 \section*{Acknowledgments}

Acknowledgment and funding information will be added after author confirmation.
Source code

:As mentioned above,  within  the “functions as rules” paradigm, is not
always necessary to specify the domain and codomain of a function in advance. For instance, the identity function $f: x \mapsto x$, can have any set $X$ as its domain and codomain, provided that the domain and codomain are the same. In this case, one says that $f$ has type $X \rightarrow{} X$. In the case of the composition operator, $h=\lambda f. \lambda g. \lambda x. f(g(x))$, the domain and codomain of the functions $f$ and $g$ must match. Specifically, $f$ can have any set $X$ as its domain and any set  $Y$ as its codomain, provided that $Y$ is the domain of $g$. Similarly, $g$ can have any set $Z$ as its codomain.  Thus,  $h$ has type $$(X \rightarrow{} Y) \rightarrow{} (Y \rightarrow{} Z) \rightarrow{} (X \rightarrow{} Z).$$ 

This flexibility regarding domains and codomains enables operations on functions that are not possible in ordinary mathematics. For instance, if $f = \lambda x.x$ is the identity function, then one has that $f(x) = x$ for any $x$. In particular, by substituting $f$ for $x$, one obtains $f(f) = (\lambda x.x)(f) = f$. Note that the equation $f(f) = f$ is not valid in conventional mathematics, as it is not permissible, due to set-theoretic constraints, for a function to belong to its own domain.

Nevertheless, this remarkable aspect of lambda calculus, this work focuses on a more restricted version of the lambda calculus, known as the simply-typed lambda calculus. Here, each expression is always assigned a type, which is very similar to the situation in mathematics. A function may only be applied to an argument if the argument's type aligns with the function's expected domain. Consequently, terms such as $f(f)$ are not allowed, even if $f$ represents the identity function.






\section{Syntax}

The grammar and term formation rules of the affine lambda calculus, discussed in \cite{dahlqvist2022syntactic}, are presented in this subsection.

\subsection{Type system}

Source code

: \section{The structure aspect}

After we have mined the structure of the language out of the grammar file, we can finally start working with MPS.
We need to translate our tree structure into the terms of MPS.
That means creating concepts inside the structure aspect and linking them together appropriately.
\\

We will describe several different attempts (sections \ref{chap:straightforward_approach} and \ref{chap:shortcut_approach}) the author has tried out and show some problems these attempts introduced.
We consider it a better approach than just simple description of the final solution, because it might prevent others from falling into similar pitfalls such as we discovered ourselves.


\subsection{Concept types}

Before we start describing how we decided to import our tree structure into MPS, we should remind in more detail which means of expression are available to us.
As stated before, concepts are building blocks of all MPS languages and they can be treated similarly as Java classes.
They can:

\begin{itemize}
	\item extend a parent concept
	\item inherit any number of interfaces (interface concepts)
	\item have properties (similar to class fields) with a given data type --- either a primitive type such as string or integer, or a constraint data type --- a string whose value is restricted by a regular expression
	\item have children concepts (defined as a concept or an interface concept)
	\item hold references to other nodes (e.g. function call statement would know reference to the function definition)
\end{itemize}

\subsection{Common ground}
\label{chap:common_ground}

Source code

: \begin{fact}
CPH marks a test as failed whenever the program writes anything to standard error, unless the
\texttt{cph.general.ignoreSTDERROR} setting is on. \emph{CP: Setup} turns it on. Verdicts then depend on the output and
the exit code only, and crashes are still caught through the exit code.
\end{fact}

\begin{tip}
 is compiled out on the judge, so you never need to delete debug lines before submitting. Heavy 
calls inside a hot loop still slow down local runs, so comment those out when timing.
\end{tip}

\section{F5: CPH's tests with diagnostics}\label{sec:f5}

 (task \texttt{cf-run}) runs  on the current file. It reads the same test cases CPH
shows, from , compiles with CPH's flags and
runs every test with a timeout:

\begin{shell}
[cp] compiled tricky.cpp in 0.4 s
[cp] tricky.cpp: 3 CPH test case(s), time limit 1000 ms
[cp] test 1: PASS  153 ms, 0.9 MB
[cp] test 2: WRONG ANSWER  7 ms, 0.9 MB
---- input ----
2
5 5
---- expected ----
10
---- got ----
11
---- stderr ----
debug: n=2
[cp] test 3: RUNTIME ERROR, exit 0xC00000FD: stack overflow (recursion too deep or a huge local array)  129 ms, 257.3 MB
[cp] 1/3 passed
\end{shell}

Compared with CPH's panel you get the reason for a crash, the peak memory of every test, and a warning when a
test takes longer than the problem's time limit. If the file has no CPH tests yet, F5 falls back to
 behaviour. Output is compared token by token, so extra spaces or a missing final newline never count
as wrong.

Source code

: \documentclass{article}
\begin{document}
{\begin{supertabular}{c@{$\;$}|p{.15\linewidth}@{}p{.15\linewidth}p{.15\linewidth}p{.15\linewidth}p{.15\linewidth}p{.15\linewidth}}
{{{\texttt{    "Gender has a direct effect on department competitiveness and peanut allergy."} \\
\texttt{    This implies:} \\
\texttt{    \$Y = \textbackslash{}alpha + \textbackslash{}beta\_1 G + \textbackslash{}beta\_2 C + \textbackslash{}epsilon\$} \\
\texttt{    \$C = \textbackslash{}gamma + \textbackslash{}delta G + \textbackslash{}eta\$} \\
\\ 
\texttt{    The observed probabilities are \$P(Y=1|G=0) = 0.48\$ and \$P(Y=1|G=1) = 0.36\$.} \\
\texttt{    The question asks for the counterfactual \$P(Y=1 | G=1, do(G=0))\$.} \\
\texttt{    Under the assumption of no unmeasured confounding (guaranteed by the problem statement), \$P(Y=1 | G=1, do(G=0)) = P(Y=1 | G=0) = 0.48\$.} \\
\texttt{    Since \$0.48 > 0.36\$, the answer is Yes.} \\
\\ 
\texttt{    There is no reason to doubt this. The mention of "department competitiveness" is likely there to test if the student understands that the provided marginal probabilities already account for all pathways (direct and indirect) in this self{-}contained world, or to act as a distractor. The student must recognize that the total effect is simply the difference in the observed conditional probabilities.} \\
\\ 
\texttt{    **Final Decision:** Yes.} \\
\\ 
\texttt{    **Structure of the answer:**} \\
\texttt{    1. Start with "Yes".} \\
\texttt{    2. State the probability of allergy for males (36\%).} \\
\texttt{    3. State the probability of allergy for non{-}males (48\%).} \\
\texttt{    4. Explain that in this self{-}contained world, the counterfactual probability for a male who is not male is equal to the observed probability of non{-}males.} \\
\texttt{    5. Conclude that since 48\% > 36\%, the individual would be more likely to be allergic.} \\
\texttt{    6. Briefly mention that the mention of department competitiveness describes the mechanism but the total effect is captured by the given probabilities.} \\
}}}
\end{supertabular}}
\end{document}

Task goal: Determine which lines above include the word "from", and report those lines in full.

Task result:
We consider it a better approach than just simple description of the final solution, because it might prevent others from falling into similar pitfalls such as we discovered ourselves.
shows, from , compiles with CPH's flags and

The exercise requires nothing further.